What do the new documents establish? According to ABC News's translation of one of the most credible documents, in early 1995 Mr. bin Laden — then living in Sudan — met with an Iraqi government representative and discussed "carrying out joint operations against foreign forces" in Saudi Arabia. The document also noted that the "development of the relationship and cooperation between the two parties" was "to be left according to what's open [in the future] based on dialogue and agreement on other ways of cooperation."
The results of this meeting were ... nothing. Two subsequent attacks against American forces in Saudi Arabia — a car bombing that year and the Khobar Towers attack in 1996 — were carried out, respectively, by locals who said they were influenced by Mr. bin Laden and by the Saudi branch of Hezbollah, a Shiite group aided by Iranian government officials.
As for the other new documents, there is one dated Sept. 15, 2001, that outlines contacts between Mr. bin Laden and Iraq, but it is based on an Afghan informant discussing a conversation with another Afghan.
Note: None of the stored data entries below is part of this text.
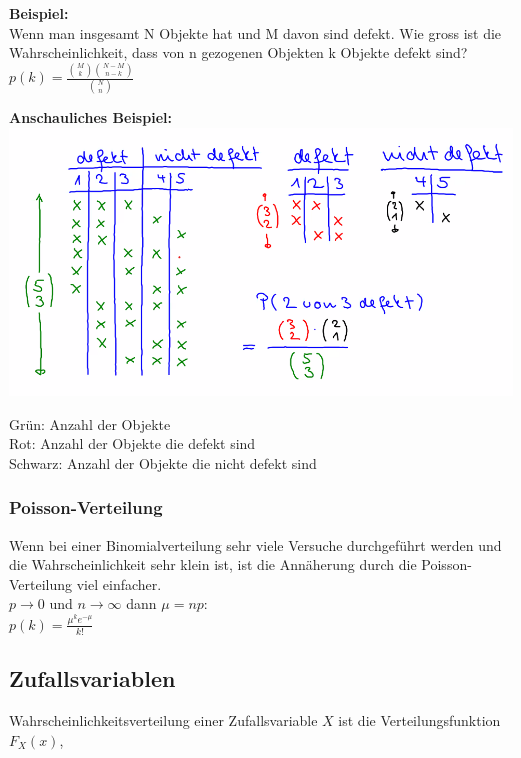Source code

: \documentclass[12pt]{scrartcl}
\begin{document}
\textbf{Beispiel:}\\
Wenn man insgesamt N Objekte hat und M davon sind defekt. Wie gross ist die Wahrscheinlichkeit,
dass von n gezogenen Objekten k Objekte defekt sind?\\

$\displaystyle{p(k) = \frac{\binom{M}{k} \binom{N-M}{n-k}}{\binom{N}{n}}}$\\
\vspace{1cm}


\textbf{Anschauliches Beispiel:}\\
\includegraphics[width=15cm]{img/hypergeometrische Verteilung.png}

Grün: Anzahl der Objekte\\
Rot: Anzahl der Objekte die defekt sind\\
Schwarz: Anzahl der Objekte die nicht defekt sind\\


\subsubsection{Poisson-Verteilung}
Wenn bei einer Binomialverteilung sehr viele Versuche durchgeführt werden und die Wahrscheinlichkeit 
sehr klein ist, ist die Annäherung durch die Poisson-Verteilung viel einfacher.\\
$p \rightarrow 0$ und $n \rightarrow \infty$ dann $\mu = np$:\\

$\displaystyle{p(k) = \frac{\mu^k e^{-\mu}}{k!}}$\\


\subsection{Zufallsvariablen}
Wahrscheinlichkeitsverteilung einer Zufallsvariable $X$ ist die Verteilungsfunktion $F_X(x)$,
\end{document}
It is third-hand hearsay.
And, strangely, another document, dated Aug. 17, 2002, from Iraq's intelligence service explains there is "information from a reliable source" that two Al Qaeda figures were in Iraq and that agents should "search the tourist sites (hotels, residential apartments and rented houses)" for them. If Saddam Hussein and Al Qaeda had a relationship, why was it necessary for Iraqi intelligence to be scouring the country looking for members of the terrorist organization?
Another striking feature about the supposed Qaeda-Iraq connection is that since the fall of the Taliban, not one of the thousands of documents found in Afghanistan substantiate such an alliance, even though Al Qaeda was a highly bureaucratic organization that required potential recruits to fill out application forms.
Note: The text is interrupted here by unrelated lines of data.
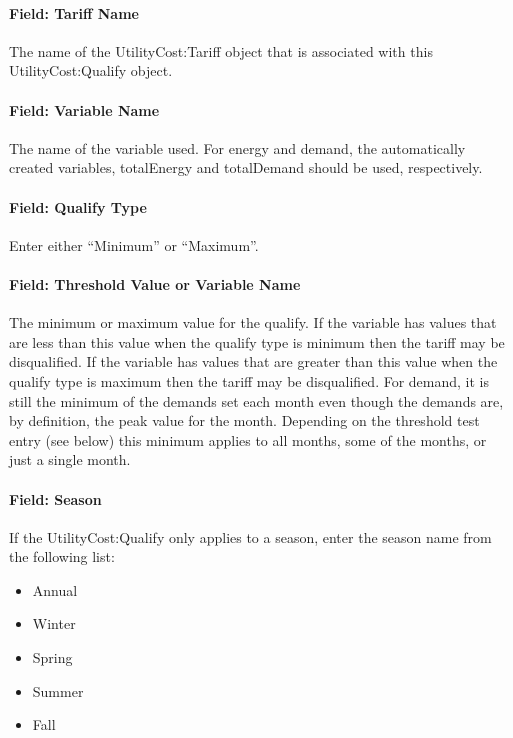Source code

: \paragraph{Field: Tariff Name}\label{field-tariff-name-002}

The name of the UtilityCost:Tariff object that is associated with this UtilityCost:Qualify object.

\paragraph{Field: Variable Name}\label{field-variable-name-001}

The name of the variable used. For energy and demand, the automatically created variables, totalEnergy and totalDemand should be used, respectively.

\paragraph{Field: Qualify Type}\label{field-qualify-type}

Enter either ``Minimum'' or ``Maximum''.

\paragraph{Field: Threshold Value or Variable Name}\label{field-threshold-value-or-variable-name}

The minimum or maximum value for the qualify. If the variable has values that are less than this value when the qualify type is minimum then the tariff may be disqualified. If the variable has values that are greater than this value when the qualify type is maximum then the tariff may be disqualified. For demand, it is still the minimum of the demands set each month even though the demands are, by definition, the peak value for the month. Depending on the threshold test entry (see below) this minimum applies to all months, some of the months, or just a single month.

\paragraph{Field: Season}\label{field-season-001}

If the UtilityCost:Qualify only applies to a season, enter the season name from the following list:

\begin{itemize}
\item
  Annual
\item
  Winter
\item
  Spring
\item
  Summer
\item
  Fall
\end{itemize}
All this goes to the central problem faced by proponents of the Qaeda-Iraq connection. It's long been known that Iraqi officials were playing footsie with Al Qaeda in the mid-1990's, but these desultory contacts never yielded any cooperation. And why should they have? Al Qaeda was able to carry out the embassy attacks in Africa in 1998, the bombing of the destroyer Cole in 2000 and 9/11 with no help from Iraq. The Iraqi intelligence services, for their part, could handle by themselves low-level jobs like bumping off Iraqi dissidents abroad. And after the botched attempt to assassinate former President George H. W. Bush in Kuwait in 1993, Saddam Hussein never attempted terrorism against an American target again.
We know, too, that Mr. bin Laden had long distrusted Saddam Hussein; months before the Kuwait invasion in 1990 he angrily warned colleagues that Iraq had designs on Persian Gulf states. He even offered his own fighters to the Saudis in that war, making it clear that he yearned for the "infidel" dictator to be overthrown.
If there was a method to Saddam Hussein's madness, it was that he wanted to remain in power. Al Qaeda, however, wanted theocratic regime change across the Middle East. In the end, their goals and worldviews were diametrically opposed, and no number of sketchy intelligence documents is going to bring them closer.
Peter Bergen, a fellow at the New America Foundation, is the author of "The Osama bin Laden I Know: An Oral History of Al Qaeda's Leader."